» WHAT TO PRODUCE:
From the line containing "g= 2/L \,, \quad" through the final line of the records, reproduce every line exactly.

» Stored data:
○ ○ ○ ○

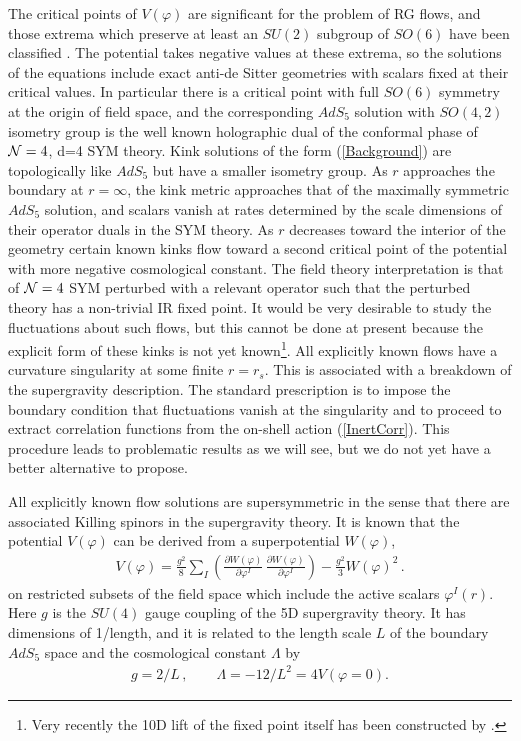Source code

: \documentclass[a4paper,12pt]{article}
\begin{document}
The critical points of $V(\varphi)$ are significant for the problem of
 RG  flows, and  those  extrema  which preserve  at  least an  $SU(2)$
 subgroup of  $SO(6)$ have  been classified \cite{kpw}.  The potential
 takes  negative values  at these  extrema,  so the  solutions of  the
 equations include exact anti-de  Sitter geometries with scalars fixed
 at their  critical values.  In particular there  is a  critical point
 with  full $SO(6)$ symmetry  at the  origin of  field space,  and the
 corresponding $AdS_5$  solution with $SO(4,2)$ isometry  group is the
 well known holographic  dual of the conformal phase  of ${\cal N}=4$,
 d=4  SYM theory. Kink  solutions of  the form  (\ref{Background}) are
 topologically like $AdS_5$ but have  a smaller isometry group. As $r$
 approaches the  boundary at $r=  \infty$, the kink  metric approaches
 that of the maximally  symmetric $AdS_5$ solution, and scalars vanish
 at rates determined  by the scale dimensions of  their operator duals
 in  the SYM  theory.  As $r$  decreases  toward the  interior of  the
 geometry  certain  known  kinks  \cite{fgpw1} flow  toward  a  second
 critical  point  of the  potential  with  more negative  cosmological
 constant. The field theory interpretation is that of ${\cal N}=4$ SYM
 perturbed with a relevant operator such that the perturbed theory has
 a non-trivial IR fixed point. It would be very desirable to study the
 fluctuations about  such flows,  but this cannot  be done  at present
 because   the   explicit   form   of   these   kinks   is   not   yet
 known\footnote{Very recently  the 10D lift of the  fixed point itself
 has  been constructed by  \cite{pilchwarner}.}. All  explicitly known
 flows have  a curvature singularity  at some finite $r=r_s$.  This is
 associated  with a  breakdown of  the supergravity  description.  The
 standard  prescription  is  to  impose the  boundary  condition  that
 fluctuations  vanish at  the singularity  and to  proceed  to extract
 correlation      functions     from      the      on-shell     action
 (\ref{InertCorr}). This procedure leads  to problematic results as we
 will see, but we do not yet have a better alternative to propose.

All explicitly known flow solutions are supersymmetric in the sense
that there are associated Killing spinors in the supergravity
theory. It is known that the potential $V(\varphi)$ can be derived
from a superpotential $W(\varphi)$,
\begin{eqnarray}
\label{Superpot}
V(\varphi) = \frac{g^2}{8} \sum_I \left( \frac{\partial W(\varphi)}{\partial \varphi^I} \, \frac{\partial W(\varphi)}{\partial \varphi^I} \right) - \frac{g^2}{3} W(\varphi)^2 \,.
\end{eqnarray}
on restricted subsets of the field space which include the active
scalars $\varphi^I(r)$. Here $g$ is the $SU(4)$ gauge coupling of the
5D supergravity theory.  It has dimensions of 1/length, and it is
related to the length scale $L$ of the boundary $AdS_5$ space and the
cosmological constant $\Lambda$ by
\begin{eqnarray}
g= 2/L \,, \quad \quad    \Lambda=-12/L^2 = 4V(\varphi=0).
\end{eqnarray}
\end{document}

○ ○ ○ ○

» OUTPUT FOR THIS TASK:
g= 2/L \,, \quad \quad    \Lambda=-12/L^2 = 4V(\varphi=0).
\end{eqnarray}
\end{document}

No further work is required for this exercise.